摘要:選取從2012年6月~2013年6月收治的36例胃腸道間質瘤患者,常規的對腹盆腔進行平掃以及雙期增強掃描,然后對CT數據進行分析,對患者發生病變的數量、位置、密度強化方式以及形態等進行全方面的觀察。對比在診斷胃腸道間質瘤時,采取那種影像學技術診斷,應用價值比較高。

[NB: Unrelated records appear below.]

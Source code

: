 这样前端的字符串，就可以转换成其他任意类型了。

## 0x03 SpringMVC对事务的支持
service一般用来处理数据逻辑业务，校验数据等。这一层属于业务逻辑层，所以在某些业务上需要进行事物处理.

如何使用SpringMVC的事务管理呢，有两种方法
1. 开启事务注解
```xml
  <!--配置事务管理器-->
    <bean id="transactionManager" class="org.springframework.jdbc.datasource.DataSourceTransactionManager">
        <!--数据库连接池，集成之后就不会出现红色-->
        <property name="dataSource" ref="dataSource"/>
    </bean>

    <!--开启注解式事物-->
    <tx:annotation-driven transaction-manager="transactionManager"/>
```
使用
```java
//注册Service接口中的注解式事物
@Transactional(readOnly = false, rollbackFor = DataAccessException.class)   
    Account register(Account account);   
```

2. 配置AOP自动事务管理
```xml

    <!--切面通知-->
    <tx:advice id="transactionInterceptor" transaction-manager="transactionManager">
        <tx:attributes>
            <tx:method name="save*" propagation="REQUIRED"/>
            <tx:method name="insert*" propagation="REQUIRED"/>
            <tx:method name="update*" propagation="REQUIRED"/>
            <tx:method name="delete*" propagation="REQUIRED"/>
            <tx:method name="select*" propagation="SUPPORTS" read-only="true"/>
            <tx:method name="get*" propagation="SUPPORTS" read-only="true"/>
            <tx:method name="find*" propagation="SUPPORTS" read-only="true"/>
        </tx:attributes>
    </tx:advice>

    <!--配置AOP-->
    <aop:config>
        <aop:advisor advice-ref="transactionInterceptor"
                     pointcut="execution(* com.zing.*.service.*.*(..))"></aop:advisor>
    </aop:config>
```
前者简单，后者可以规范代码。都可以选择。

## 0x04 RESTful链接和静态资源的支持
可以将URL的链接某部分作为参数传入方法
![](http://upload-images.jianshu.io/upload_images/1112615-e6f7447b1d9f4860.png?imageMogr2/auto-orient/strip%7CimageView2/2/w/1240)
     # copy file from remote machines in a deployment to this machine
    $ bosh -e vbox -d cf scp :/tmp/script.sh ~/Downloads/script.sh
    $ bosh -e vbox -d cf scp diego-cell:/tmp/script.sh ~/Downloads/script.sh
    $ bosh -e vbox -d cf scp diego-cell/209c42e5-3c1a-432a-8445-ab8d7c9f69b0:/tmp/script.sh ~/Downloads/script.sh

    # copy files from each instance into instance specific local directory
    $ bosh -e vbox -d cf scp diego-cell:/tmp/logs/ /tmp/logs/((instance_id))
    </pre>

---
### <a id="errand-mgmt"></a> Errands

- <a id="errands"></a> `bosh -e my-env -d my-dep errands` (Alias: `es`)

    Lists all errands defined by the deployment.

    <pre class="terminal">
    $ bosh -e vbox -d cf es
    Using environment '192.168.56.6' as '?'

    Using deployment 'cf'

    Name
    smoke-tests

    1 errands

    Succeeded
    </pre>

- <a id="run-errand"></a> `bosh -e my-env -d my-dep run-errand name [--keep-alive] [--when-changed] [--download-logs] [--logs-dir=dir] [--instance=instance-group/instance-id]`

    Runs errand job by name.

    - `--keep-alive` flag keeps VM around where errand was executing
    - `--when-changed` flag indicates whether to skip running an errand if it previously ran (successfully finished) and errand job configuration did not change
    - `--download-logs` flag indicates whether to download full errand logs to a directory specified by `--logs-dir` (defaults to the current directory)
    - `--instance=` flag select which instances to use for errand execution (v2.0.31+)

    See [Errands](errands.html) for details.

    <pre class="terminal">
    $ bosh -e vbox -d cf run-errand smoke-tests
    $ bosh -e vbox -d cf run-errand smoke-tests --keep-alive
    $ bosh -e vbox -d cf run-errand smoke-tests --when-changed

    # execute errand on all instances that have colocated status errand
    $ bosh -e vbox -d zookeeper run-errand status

關鍵詞:胃腸道間質腫瘤;診斷;體層攝影術;X線計算機
一些胃腸道間質瘤具有較高的惡性程度,對于化療與放療,敏感性不是很高,理想的治療方式為手術治療。胃腸道間質瘤來源于胃腸道間葉組織腫瘤,主要特點體現在免疫組織以及病理上[1]。在手術以前,對腫瘤進行定位,評估腫瘤周邊的結構,并且判斷腫瘤的性質。本文主要分析36例患者的掃描圖,并對診斷胃腸道間質瘤的價值進行探討,具體分析如下。
1 資料與方法
1.1 一般資料 選取從2012年6月~2013年6月收治的36例(男22例,女14例)胃腸道間質瘤患者,年齡23~80歲,平均57歲。全部患者都在手術以前對腹盆腔進行雙期增強掃描以及CT平掃,手術以后進行免疫組織化學染色與病理學確診[2]。在臨床中主要體現的癥狀為消化不良、腹脹、疼痛以及腸梗阻等。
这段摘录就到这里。